Whitefish and Asparagus Breakfast
- 1 or 2 slabs of whitefish
- Handful of asparagus stalks, trimmed
- 2 Eggs
- Basil (fresh or dried)
- Garlic (fresh, powdered or chipped)
- Soy Sauce
- Fish Sauce
- Black Pepper
- Oil (high heat)
- Sesame Oil
- Green Onion
- (Secret Ingredient…) Cinnamon
- Chop the green onion. (Tip: Scissors work great)
- Heat the oil, chopped green onion, some of the cayenne and some of the garlic- watch that the garlic doesn't burn.
- Spread onto the fish half of all the other spices and herbs- black pepper, cinnamon- just a little, turmeric, basil and remaining garlic and cayenne.
- Drip some of the soy sauce and fish sauce over the fish and the asparagus.
- Cook the fish and asparagus in the same pan. The fish goes in spice-side down. Cook fast and on high heat.
- When it's time to flip the fish, spread the remaining herbs and spices on and turn over. Again, drip a bit of the soy sauce and fish sauce on. Cook fast and hot.

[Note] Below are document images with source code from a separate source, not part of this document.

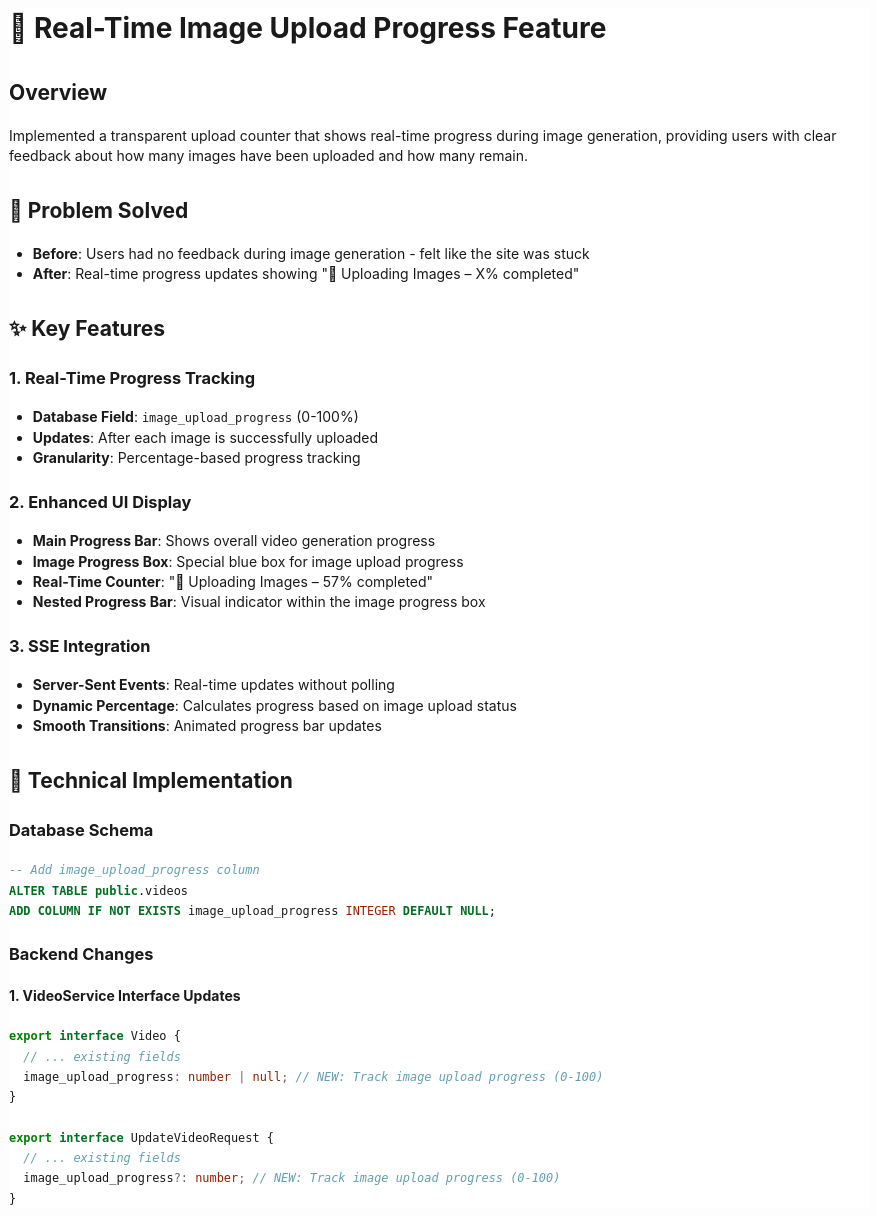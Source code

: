 # 🚀 Real-Time Image Upload Progress Feature

## **Overview**
Implemented a transparent upload counter that shows real-time progress during image generation, providing users with clear feedback about how many images have been uploaded and how many remain.

## **🎯 Problem Solved**
- **Before**: Users had no feedback during image generation - felt like the site was stuck
- **After**: Real-time progress updates showing "📸 Uploading Images – X% completed"

## **✨ Key Features**

### **1. Real-Time Progress Tracking**
- **Database Field**: `image_upload_progress` (0-100%)
- **Updates**: After each image is successfully uploaded
- **Granularity**: Percentage-based progress tracking

### **2. Enhanced UI Display**
- **Main Progress Bar**: Shows overall video generation progress
- **Image Progress Box**: Special blue box for image upload progress
- **Real-Time Counter**: "📸 Uploading Images – 57% completed"
- **Nested Progress Bar**: Visual indicator within the image progress box

### **3. SSE Integration**
- **Server-Sent Events**: Real-time updates without polling
- **Dynamic Percentage**: Calculates progress based on image upload status
- **Smooth Transitions**: Animated progress bar updates

## **🔧 Technical Implementation**

### **Database Schema**
```sql
-- Add image_upload_progress column
ALTER TABLE public.videos 
ADD COLUMN IF NOT EXISTS image_upload_progress INTEGER DEFAULT NULL;
```

### **Backend Changes**

#### **1. VideoService Interface Updates**
```typescript
export interface Video {
  // ... existing fields
  image_upload_progress: number | null; // NEW: Track image upload progress (0-100)
}

export interface UpdateVideoRequest {
  // ... existing fields
  image_upload_progress?: number; // NEW: Track image upload progress (0-100)
}
```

- Remove the fish and the asparagus - cover on a plate to keep warm for a minute or so.
- Break two eggs in the pan, cooking over easy or medium in the remaining hot, spiced oil.

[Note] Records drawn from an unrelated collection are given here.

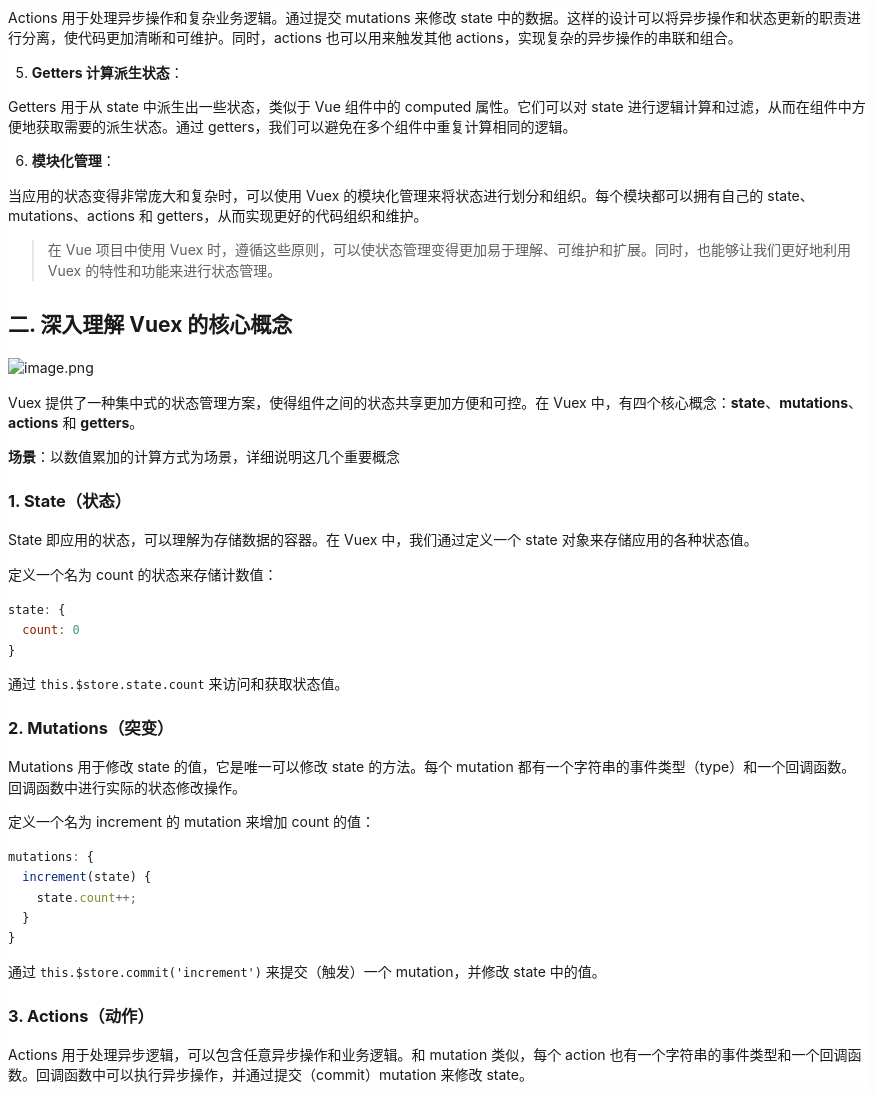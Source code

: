 Actions 用于处理异步操作和复杂业务逻辑。通过提交 mutations 来修改 state 中的数据。这样的设计可以将异步操作和状态更新的职责进行分离，使代码更加清晰和可维护。同时，actions 也可以用来触发其他 actions，实现复杂的异步操作的串联和组合。

5. **Getters 计算派生状态**：

Getters 用于从 state 中派生出一些状态，类似于 Vue 组件中的 computed 属性。它们可以对 state 进行逻辑计算和过滤，从而在组件中方便地获取需要的派生状态。通过 getters，我们可以避免在多个组件中重复计算相同的逻辑。

6. **模块化管理**：

当应用的状态变得非常庞大和复杂时，可以使用 Vuex 的模块化管理来将状态进行划分和组织。每个模块都可以拥有自己的 state、mutations、actions 和 getters，从而实现更好的代码组织和维护。

> 在 Vue 项目中使用 Vuex 时，遵循这些原则，可以使状态管理变得更加易于理解、可维护和扩展。同时，也能够让我们更好地利用 Vuex 的特性和功能来进行状态管理。

## 二. 深入理解 Vuex 的核心概念

![image.png](https://p1-juejin.byteimg.com/tos-cn-i-k3u1fbpfcp/e49ca74417434a0aa7192c33c7ecf541~tplv-k3u1fbpfcp-jj-mark:0:0:0:0:q75.image#?w=825&h=504&s=24594&e=png&b=ffffff)

Vuex 提供了一种集中式的状态管理方案，使得组件之间的状态共享更加方便和可控。在 Vuex 中，有四个核心概念：**state**、**mutations**、**actions** 和 **getters**。

**场景**：以数值累加的计算方式为场景，详细说明这几个重要概念

### 1. State（状态）

State 即应用的状态，可以理解为存储数据的容器。在 Vuex 中，我们通过定义一个 state 对象来存储应用的各种状态值。

定义一个名为 count 的状态来存储计数值：

```js
state: {
  count: 0
}
```

通过 `this.$store.state.count` 来访问和获取状态值。

### 2. Mutations（突变）

Mutations 用于修改 state 的值，它是唯一可以修改 state 的方法。每个 mutation 都有一个字符串的事件类型（type）和一个回调函数。回调函数中进行实际的状态修改操作。

定义一个名为 increment 的 mutation 来增加 count 的值：

```js
mutations: {
  increment(state) {
    state.count++;
  }
}
```

通过 `this.$store.commit('increment')` 来提交（触发）一个 mutation，并修改 state 中的值。

### 3. Actions（动作）

Actions 用于处理异步逻辑，可以包含任意异步操作和业务逻辑。和 mutation 类似，每个 action 也有一个字符串的事件类型和一个回调函数。回调函数中可以执行异步操作，并通过提交（commit）mutation 来修改 state。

- Serve all together. Drip a little bit of toasted sesame oil over everything.
- If you have a slab or two of good, hearty bread, you can heat it up in the last of the oil in the pan. It will be the perfect complement to the dish.
(Was that pun intended?)
To separate the thicker, stringy part of the stalk from the tender upper part, just hold the stalk at about the middle, grab the thicker end, and give it a quick snap. It will break at exactly the place where the fibery part starts, leaving just the tender top. You can discard the remainder, or you can use it in soups.